Fayr gave me a strange look. “You are joking.”
But I’d caught Bayta’s microscopic nod and merely smiled back. “Not at all,” I assured him.
He eyed me a moment longer, then shrugged. “Very well,” he said. “It is insane. But so was the rest of it. We shall try.”
We’d never tried Bayta’s telepathy trick through a Tube wall, and privately I wondered whether she’d be able to punch a signal through material that blocked sensors and comm systems as efficiently as this stuff did. But in the end, it all went as smoothly as a frictionless airfoil.
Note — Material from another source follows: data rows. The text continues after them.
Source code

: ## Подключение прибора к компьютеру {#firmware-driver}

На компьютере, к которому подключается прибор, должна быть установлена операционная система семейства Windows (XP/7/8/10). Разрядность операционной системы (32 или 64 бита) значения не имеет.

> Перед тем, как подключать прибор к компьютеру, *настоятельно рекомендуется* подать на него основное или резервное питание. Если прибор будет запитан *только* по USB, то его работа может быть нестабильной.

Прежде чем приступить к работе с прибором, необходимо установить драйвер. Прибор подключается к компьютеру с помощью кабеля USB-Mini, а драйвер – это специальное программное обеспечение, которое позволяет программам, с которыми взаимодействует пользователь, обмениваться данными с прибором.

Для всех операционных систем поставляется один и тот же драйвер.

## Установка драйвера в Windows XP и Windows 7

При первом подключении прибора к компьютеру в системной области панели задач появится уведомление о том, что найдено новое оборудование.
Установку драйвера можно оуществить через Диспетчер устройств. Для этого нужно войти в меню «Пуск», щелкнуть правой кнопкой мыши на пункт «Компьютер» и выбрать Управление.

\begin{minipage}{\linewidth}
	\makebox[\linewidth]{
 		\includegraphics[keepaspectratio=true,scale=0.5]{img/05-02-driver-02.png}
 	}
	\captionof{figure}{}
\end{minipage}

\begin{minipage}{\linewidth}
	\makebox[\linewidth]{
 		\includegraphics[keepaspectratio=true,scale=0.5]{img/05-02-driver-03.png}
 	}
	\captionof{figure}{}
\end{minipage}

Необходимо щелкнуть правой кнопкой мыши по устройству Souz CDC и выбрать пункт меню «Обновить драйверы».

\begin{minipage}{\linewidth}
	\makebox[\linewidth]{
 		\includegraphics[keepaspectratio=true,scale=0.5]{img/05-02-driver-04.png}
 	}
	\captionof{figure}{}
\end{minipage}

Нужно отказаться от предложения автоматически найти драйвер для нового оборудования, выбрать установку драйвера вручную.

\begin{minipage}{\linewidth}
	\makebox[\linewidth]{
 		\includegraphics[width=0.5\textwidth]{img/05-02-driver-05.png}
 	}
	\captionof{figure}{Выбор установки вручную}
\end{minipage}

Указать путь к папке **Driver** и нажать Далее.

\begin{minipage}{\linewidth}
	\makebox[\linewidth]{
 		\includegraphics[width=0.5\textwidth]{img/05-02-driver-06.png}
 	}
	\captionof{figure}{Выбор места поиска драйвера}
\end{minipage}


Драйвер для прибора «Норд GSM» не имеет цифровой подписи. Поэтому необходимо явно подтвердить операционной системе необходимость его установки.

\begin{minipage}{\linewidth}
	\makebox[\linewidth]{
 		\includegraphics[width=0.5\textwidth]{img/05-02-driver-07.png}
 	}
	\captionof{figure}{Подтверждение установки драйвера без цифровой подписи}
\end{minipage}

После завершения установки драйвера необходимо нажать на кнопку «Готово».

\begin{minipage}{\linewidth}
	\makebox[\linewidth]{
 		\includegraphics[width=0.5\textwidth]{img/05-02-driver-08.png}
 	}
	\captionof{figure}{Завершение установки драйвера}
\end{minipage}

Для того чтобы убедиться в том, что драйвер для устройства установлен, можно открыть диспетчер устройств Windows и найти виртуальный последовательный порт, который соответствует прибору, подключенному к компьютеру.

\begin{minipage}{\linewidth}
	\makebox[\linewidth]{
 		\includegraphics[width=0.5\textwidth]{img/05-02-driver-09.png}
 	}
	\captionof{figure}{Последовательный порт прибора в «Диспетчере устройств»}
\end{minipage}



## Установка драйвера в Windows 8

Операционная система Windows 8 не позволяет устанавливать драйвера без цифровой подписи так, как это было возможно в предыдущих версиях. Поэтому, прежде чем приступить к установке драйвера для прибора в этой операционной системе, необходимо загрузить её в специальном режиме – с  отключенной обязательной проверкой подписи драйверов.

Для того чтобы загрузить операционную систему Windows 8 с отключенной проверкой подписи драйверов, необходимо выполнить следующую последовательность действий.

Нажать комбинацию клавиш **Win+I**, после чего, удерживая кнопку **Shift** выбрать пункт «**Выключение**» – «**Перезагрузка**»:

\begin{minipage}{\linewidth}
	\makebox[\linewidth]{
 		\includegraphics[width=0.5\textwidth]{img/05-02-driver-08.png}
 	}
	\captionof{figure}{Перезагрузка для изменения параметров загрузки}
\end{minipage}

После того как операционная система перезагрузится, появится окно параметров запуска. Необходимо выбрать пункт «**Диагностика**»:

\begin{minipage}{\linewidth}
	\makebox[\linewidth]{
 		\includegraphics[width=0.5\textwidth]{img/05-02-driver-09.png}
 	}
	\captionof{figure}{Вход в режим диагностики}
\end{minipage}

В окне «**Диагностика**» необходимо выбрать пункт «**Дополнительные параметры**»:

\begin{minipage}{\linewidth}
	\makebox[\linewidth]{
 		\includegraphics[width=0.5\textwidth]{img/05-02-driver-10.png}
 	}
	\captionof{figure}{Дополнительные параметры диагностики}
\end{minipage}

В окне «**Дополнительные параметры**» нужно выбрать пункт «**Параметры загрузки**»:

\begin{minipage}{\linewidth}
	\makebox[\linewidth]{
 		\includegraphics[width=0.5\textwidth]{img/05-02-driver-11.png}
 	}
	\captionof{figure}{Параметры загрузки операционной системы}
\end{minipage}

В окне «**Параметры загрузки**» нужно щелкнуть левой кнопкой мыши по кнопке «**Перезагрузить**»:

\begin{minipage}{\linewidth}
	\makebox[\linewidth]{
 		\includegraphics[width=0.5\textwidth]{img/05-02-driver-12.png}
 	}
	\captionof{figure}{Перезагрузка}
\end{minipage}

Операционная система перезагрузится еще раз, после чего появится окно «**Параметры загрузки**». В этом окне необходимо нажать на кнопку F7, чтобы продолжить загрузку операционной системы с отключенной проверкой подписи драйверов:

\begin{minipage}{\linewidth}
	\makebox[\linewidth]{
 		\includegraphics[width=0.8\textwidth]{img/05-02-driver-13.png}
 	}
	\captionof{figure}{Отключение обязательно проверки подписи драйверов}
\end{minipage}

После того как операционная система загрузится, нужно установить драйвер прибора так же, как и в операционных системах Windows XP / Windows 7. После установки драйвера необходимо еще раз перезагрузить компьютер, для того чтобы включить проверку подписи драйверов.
We eased along the Tube to a halt at the back side of the station, apparently unobserved by anyone at the transfer station a hundred kilometers away on the other side.
There had been some discussion about whether we should try to dock with one of the service hatchways. But the torchferry was just too big for that kind of delicate work, and so we simply parked it a few hundred meters away, and with luggage in hand we spacewalked across the gap. Even before Fayr, bringing up the rear, had made it all the way to the Tube, the hatchway began to iris open in response to Bayta’s silent request.
Unlike the usual shuttle hatchways, this one was equipped with an actual airlock and was large enough for our whole group. We piled in and waited with varying degrees of patience and trepidation while it ran through its cycle. When the inner door finally opened, we found ourselves in a maintenance area half a kilometer from the more central, public areas of the station.
We also found ourselves surrounded by a solid wall of drudge Spiders.
They collected our luggage, making a special point of relieving the Bellidos of their status guns, then escorted us into a large machine shop nearby. Inside, a half dozen small Spiders of a type I hadn’t seen before took over, sifting deftly through our luggage and pulling out small weapons and other forbidden equipment that the station’s sensors had spotted. As they loaded the contraband into lockboxes, a pair of conductors appeared and started taking ticket orders.
Bayta and I used our passes to get our usual double first-class compartment. Fayr got a single compartment for himself, while the rest of his team took second- and third-class accommodations. The plastic imitation status guns came out of the carrybags and were sorted out into the commandos’ empty shoulder holsters, the sizes and numbers matching their appropriate travel classes. Fayr, as befit a first-class traveler, loaded four of the toy pistols into his holsters.
And with our informal entry procedure complete, we collected our luggage and followed one of the conductors back outside the shop.
There were a couple hundred people waiting on the various platforms, most of them Halkas, all of them gazing in obvious fascination as the Spider guided us across the maze of service tracks to the public areas. I heard Fayr muttering under his breath about stealth and secrecy, but there wasn’t much any of us could do about it. The conductor led us to our platform, bade us a pleasant journey, then headed off to whatever routine we had so rudely interrupted. The rest of the passengers, clearly intrigued by all this, nevertheless were either polite enough or wary enough to give us plenty of room.
Not surprisingly, the Spiders had booked us on the very next Quadrail headed down the Grakla Spur toward Jurskala. With a number of well-dressed Halkas in evidence, at least some of whom probably included Modhran walker colonies, I figured that news of our arrival had most likely made it across to the transfer station by now. I kept one eye on the nearest shuttle hatchways, half expecting Halkan officialdom to make one last-ditch effort to grab us.
But no one had appeared by the time our Quadrail arrived. We let the departing passengers off, then climbed aboard and made our ways to our various accommodations. Fifteen minutes later, while I continued to watch the hatchways through my compartment window, the Quadrail pulled smoothly and anticlimactically out of the station.